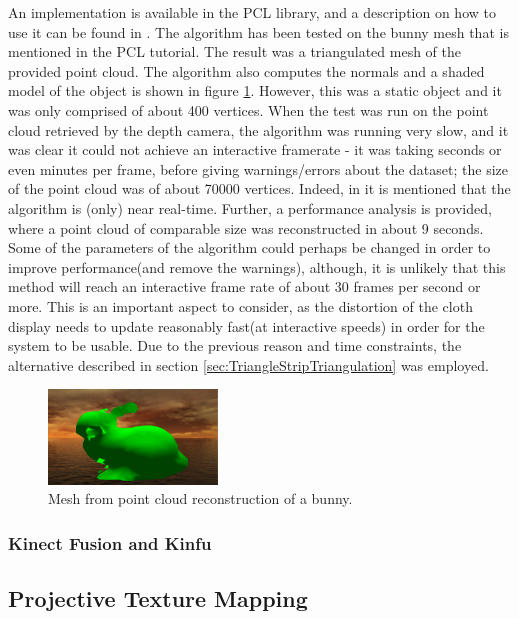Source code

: \documentclass[]{article}
\begin{document}
An implementation is available in the PCL library, and a description on how to use it can be found in \cite{PCLGreedy}. The algorithm has been tested on the bunny mesh that is mentioned in the PCL tutorial. The result was a triangulated mesh of the provided point cloud. The algorithm also computes the normals and a shaded model of the object is shown in figure \ref{fig:ReconstructedBunny}. However, this was a static object and it was only comprised of about 400 vertices. When the test was run on the point cloud retrieved by the depth camera, the algorithm was running very slow, and it was clear it could not achieve an interactive framerate - it was taking seconds or even minutes per frame, before giving warnings/errors about the dataset; the size of the point cloud was of about 70000 vertices. Indeed, in \cite{Marton09ICRA} it is mentioned that the algorithm is (only) near real-time. Further, a performance analysis is provided, where a point cloud of comparable size was reconstructed in about 9 seconds. Some of the parameters of the algorithm could perhaps be changed in order to improve performance(and remove the warnings), although, it is unlikely that this method will reach an interactive frame rate of about 30 frames per second or more. This is an important aspect to consider, as the distortion of the cloth display needs to update reasonably fast(at interactive speeds) in order for the system to be usable. Due to the previous reason and time constraints, the alternative described in section  \ref{sec:TriangleStripTriangulation} was employed.
 
\begin{figure}[hbtp]
    \centering
    \includegraphics[width=0.4\textwidth]{figures/reconstructedBunny.png}
    \caption{Mesh from point cloud reconstruction of a bunny.}
    \label{fig:ReconstructedBunny}
\end{figure}


\subsubsection{Kinect Fusion and Kinfu}

\subsection{Projective Texture Mapping}
\end{document}
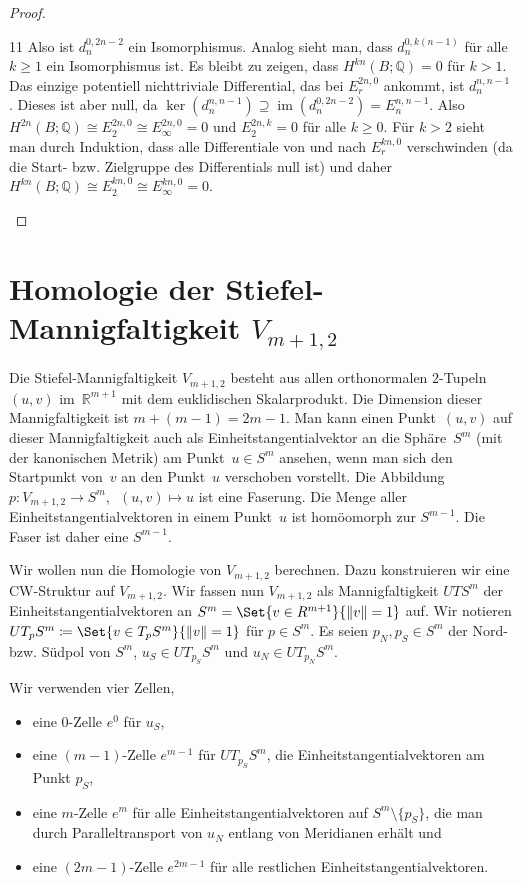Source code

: \documentclass[11pt, a4paper, german]{article}
\theoremstyle{definition}
\theoremstyle{remark}
\newcommand{\R}{\mathbb{R}} %
\newcommand{\Q}{\mathbb{Q}} %
\DeclareMathOperator{\im}{im} %
\DeclarePairedDelimiter\norm{\lVert}{\rVert} %
\newcommand{\V}[2]{V_{{#2},{#1}}} %
\begin{document}
\begin{proof}
\begin{cutout}{0}{0pt}{\dimexpr\linewidth-5.5cm\relax}{11}
    Also ist $d_n^{0,2n-2}$ ein Isomorphismus.
    Analog sieht man, dass $d_n^{0,k(n-1)}$ für alle $k \geq 1$ ein Isomorphismus ist.
    Es bleibt zu zeigen, dass $H^{kn}(B; \Q) = 0$ für $k > 1$.
    Das einzige potentiell nichttriviale Differential, das bei $E_r^{2n,0}$ ankommt, ist $d_n^{n,n-1}$.
    Dieses ist aber null, da $\ker(d_n^{n,n-1}) \supseteq \im(d_n^{0,2n-2}) = E_n^{n,n-1}$.
    Also $H^{2n}(B; \Q) \cong E_2^{2n,0} \cong E_\infty^{2n,0} = 0$ und $E_2^{2n,k} = 0$ für alle $k \geq 0$.
    Für $k > 2$ sieht man durch Induktion, dass alle Differentiale von und nach $E_r^{kn,0}$ verschwinden (da die Start- bzw. Zielgruppe des Differentials null ist) und daher $H^{kn}(B; \Q) \cong E_2^{kn,0} \cong E_\infty^{kn,0} = 0$. \qedhere
  \end{cutout}
\end{proof}

\section{Homologie der Stiefel-Mannigfaltigkeit $\V{2}{m+1}$}

Die Stiefel-Mannigfaltigkeit $\V{2}{m+1}$ besteht aus allen orthonormalen $2$-Tupeln~$(u, v)$ im~$\R^{m+1}$ mit dem euklidischen Skalarprodukt.
Die Dimension dieser Mannigfaltigkeit ist $m + (m-1) = 2m - 1$.
Man kann einen Punkt~$(u, v)$ auf dieser Mannigfaltigkeit auch als Einheitstangentialvektor an die Sphäre~$S^m$ (mit der kanonischen Metrik) am Punkt~$u \in S^m$ ansehen, wenn man sich den Startpunkt von~$v$ an den Punkt~$u$ verschoben vorstellt.
Die Abbildung $p : \V{2}{m+1} \to S^m, \enspace (u, v) \mapsto u$ ist eine Faserung.
Die Menge aller Einheitstangentialvektoren in einem Punkt~$u$ ist homöomorph zur $S^{m-1}$.
Die Faser ist daher eine $S^{m-1}$.

Wir wollen nun die Homologie von $\V{2}{m+1}$ berechnen.
Dazu konstruieren wir eine CW-Struktur auf $\V{2}{m+1}$.
Wir fassen nun $\V{2}{m+1}$ als Mannigfaltigkeit $UT S^m$ der Einheitstangentialvektoren an $S^m = \Set{v \in R^{m+1}}{\norm{v} = 1}$ auf.
Wir notieren $UT_p S^m \coloneqq \Set{v \in T_p S^m}{\norm{v} = 1}$ für $p \in S^m$.
Es seien $p_N, p_S \in S^m$ der Nord- bzw. Südpol von $S^m$, $u_S \in UT_{p_S} S^m$ und $u_N \in UT_{p_N} S^m$.

Wir verwenden vier Zellen,

\begin{itemize}
  \item eine $0$-Zelle $e^0$ für $u_S$,
  \item eine $(m-1)$-Zelle $e^{m-1}$ für $UT_{p_S} S^m$, die Einheitstangentialvektoren am Punkt $p_S$,
  \item eine $m$-Zelle $e^m$ für alle Einheitstangentialvektoren auf $S^m \setminus \{ p_S \}$, die man durch Paralleltransport von $u_N$ entlang von Meridianen erhält und
  \item eine $(2m - 1)$-Zelle $e^{2m-1}$ für alle restlichen Einheitstangentialvektoren.
\end{itemize}
\end{document}
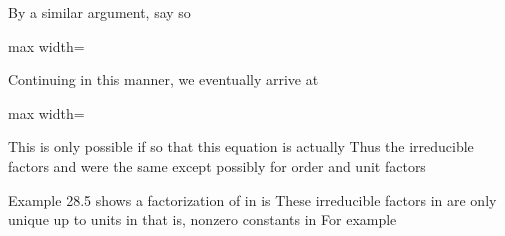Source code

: \documentclass[11pt,oneside]{article}
\begin{document}
\begin{BookBody}
\noindent By a similar argument, say  so

\begin{center}\begin{adjustbox}{max width=\linewidth}\end{adjustbox}\end{center}

\noindent Continuing in this manner, we eventually arrive at

\begin{center}\begin{adjustbox}{max width=\linewidth}\end{adjustbox}\end{center}

\noindent This is only possible if  so that this equation is actually  Thus the irreducible factors  and  were the same except possibly for order and unit factors\BookEnd{\blacklozenge}

 Example 28.5 shows a factorization of  in  is  These irreducible factors in  are only unique up to units in  that is, nonzero constants in  For example\BookEnd{\blacktriangle}

\end{BookBody}

\BookNarrativefalse
\end{document}
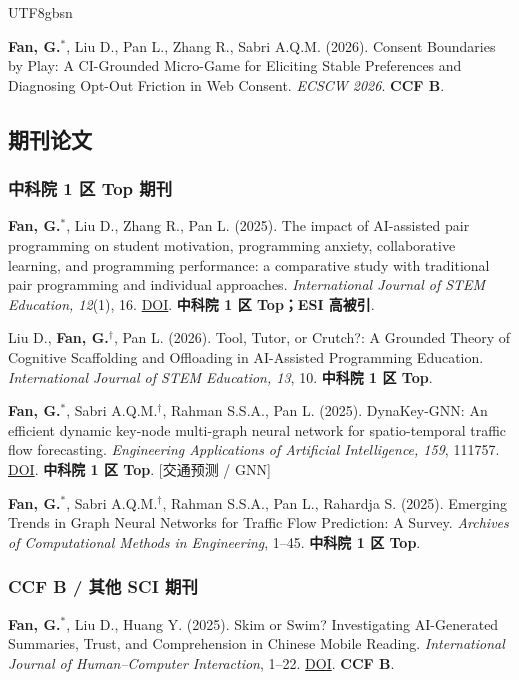 \documentclass[a4paper,10pt]{article}
\newcommand{\papertag}[1]{\textcolor{cvgray}{\footnotesize\textsf{[#1]}}}
\newcommand{\pubitem}[1]{\item #1}
\begin{document}
\begin{CJK*}{UTF8}{gbsn}
\begin{enumerate}[label=\textbf{[C\arabic*]},resume]
  \pubitem{\textbf{Fan, G.}$^{*}$, Liu D., Pan L., Zhang R., Sabri A.Q.M. (2026). Consent Boundaries by Play: A CI-Grounded Micro-Game for Eliciting Stable Preferences and Diagnosing Opt-Out Friction in Web Consent. \textit{ECSCW 2026}. \textbf{CCF B}. }
\end{enumerate}

\subsection*{期刊论文}
\subsubsection*{中科院 1 区 Top 期刊}
\begin{enumerate}[label=\textbf{[J\arabic*]}]
  \pubitem{\textbf{Fan, G.}$^{*}$, Liu D., Zhang R., Pan L. (2025). The impact of AI-assisted pair programming on student motivation, programming anxiety, collaborative learning, and programming performance: a comparative study with traditional pair programming and individual approaches. \textit{International Journal of STEM Education, 12}(1), 16. \href{https://doi.org/10.1186/s40594-025-00537-3}{DOI}. \textbf{中科院 1 区 Top；ESI 高被引}. }

  \pubitem{Liu D., \textbf{Fan, G.}$^{\dagger}$, Pan L. (2026). Tool, Tutor, or Crutch?: A Grounded Theory of Cognitive Scaffolding and Offloading in AI-Assisted Programming Education. \textit{International Journal of STEM Education, 13}, 10. \textbf{中科院 1 区 Top}. }

  \pubitem{\textbf{Fan, G.}$^{*}$, Sabri A.Q.M.$^{\dagger}$, Rahman S.S.A., Pan L. (2025). DynaKey-GNN: An efficient dynamic key-node multi-graph neural network for spatio-temporal traffic flow forecasting. \textit{Engineering Applications of Artificial Intelligence, 159}, 111757. \href{https://doi.org/10.1016/j.engappai.2025.111757}{DOI}. \textbf{中科院 1 区 Top}. \papertag{交通预测 / GNN}}

  \pubitem{\textbf{Fan, G.}$^{*}$, Sabri A.Q.M.$^{\dagger}$, Rahman S.S.A., Pan L., Rahardja S. (2025). Emerging Trends in Graph Neural Networks for Traffic Flow Prediction: A Survey. \textit{Archives of Computational Methods in Engineering}, 1--45. \textbf{中科院 1 区 Top}. }
\end{enumerate}

\subsubsection*{CCF B / 其他 SCI 期刊}
\begin{enumerate}[label=\textbf{[J\arabic*]},resume]
  \pubitem{\textbf{Fan, G.}$^{*}$, Liu D., Huang Y. (2025). Skim or Swim? Investigating AI-Generated Summaries, Trust, and Comprehension in Chinese Mobile Reading. \textit{International Journal of Human--Computer Interaction}, 1--22. \href{https://doi.org/10.1080/10447318.2025.2574513}{DOI}. \textbf{CCF B}. }
\end{enumerate}


\end{CJK*}
\end{document}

+-------+

Show each line of the material where the word "arabic" occurs.

* **REPLY**:
\begin{enumerate}[label=\textbf{[C\arabic*]},resume]
\begin{enumerate}[label=\textbf{[J\arabic*]}]
\begin{enumerate}[label=\textbf{[J\arabic*]},resume]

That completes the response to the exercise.